Ida Maria Mello Schivitz



     Resumo

     Este artigo trata da “inclusão digital populacional” proposta pela ANATEL para o Brasil; das “posições digitais brasileiras em relação aos demais paises; do “E learning” e da linguagem expressa numa “visão transdisciplinar” digital.

     Abstract

     This article is about "population digital inclusion"proposed from ANATEL to Brasil; the brazilian digital rate in relationship to others countries; about E learning and laguage expression in interdisciplinary digital view.

     O intenso desenvolvimento tecnológico da comunicação, que progrediu até ao ciberespaço, à cibercultura, iniciou com a telefonia inicialmente fixa e ocorreu pela invenção de Graam Bell. E, progredindo sempre, hoje já contempla assessorar a mobilidade humana, através da telefonia móvel ou celular, que passa a ocupar cada vez mais o espaço mercadológico.

     Por causa desta evolução, a telefonia passou no mundo capitalista a ser encarada como um poderoso negócio comunicacional, considerado altamente rentável, principalmente em se tratando das áreas de transmissão de dados, imagens, voz , internet e intranet.

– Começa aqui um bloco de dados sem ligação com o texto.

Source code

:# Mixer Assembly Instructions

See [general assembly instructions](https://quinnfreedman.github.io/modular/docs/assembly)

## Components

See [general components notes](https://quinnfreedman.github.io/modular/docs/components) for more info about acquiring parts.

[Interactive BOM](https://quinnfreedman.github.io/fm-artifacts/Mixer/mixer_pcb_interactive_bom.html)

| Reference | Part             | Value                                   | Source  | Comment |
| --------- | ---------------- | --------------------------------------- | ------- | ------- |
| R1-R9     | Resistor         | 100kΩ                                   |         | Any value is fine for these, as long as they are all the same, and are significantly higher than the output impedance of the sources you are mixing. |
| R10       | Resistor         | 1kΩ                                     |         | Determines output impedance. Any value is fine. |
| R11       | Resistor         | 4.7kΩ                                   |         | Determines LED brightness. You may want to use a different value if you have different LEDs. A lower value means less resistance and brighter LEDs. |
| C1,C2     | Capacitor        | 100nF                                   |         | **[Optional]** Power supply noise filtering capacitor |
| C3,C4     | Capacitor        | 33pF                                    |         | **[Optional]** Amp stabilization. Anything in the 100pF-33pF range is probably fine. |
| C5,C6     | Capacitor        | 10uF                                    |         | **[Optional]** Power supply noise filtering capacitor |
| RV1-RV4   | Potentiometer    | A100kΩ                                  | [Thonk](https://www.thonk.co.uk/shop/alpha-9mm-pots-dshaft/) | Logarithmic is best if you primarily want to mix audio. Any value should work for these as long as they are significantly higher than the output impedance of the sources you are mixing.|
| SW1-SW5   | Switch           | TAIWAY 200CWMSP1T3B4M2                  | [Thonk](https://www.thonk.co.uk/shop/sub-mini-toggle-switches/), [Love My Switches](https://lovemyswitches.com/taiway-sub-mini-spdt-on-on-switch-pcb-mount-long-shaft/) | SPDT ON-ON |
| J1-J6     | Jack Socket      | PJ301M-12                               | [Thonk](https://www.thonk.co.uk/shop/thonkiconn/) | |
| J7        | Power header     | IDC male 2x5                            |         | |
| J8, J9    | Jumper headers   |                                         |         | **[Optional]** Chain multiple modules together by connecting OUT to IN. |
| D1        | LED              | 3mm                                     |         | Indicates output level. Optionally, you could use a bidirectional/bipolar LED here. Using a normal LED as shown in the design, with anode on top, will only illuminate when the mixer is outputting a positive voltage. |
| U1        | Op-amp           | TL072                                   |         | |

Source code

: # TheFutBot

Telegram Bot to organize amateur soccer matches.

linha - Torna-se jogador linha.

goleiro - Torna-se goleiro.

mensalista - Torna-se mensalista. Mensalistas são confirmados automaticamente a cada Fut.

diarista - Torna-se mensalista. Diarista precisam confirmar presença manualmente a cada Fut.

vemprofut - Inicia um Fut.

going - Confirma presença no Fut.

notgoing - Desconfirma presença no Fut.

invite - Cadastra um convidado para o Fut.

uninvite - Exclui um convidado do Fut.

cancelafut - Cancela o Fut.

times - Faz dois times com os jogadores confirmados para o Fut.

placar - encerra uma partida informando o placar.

     O Brasil, inserido neste progresso, possui atualmente três operadoras fixas de telefonia, que são Brasil Telecom a Telemar e a Telefônica. Essas operadoras já recolheram para o FUST (Fundo de Universalização de Sistema) cerca de um bilhão de dólares, que entra para a ANATEL.

     A proposta 2004 da ANATEL, para aplicação deste fundo, é de um “sistema de futuro” para o Brasil, operacionalizado em banda larga para todos, denominado “inclusão digital populacional”.

     Para tanto, a ANATEL projeta inverter a pirâmide social digital, proporcionando atendimento, expansão da rede, desde cidades com 1000 habitantes para cima, para atender escolas, universidades, segurança pública, etc... Encontra-se essa proposta ainda em fase de estudo e consultas, nas metas desse órgão para 2004.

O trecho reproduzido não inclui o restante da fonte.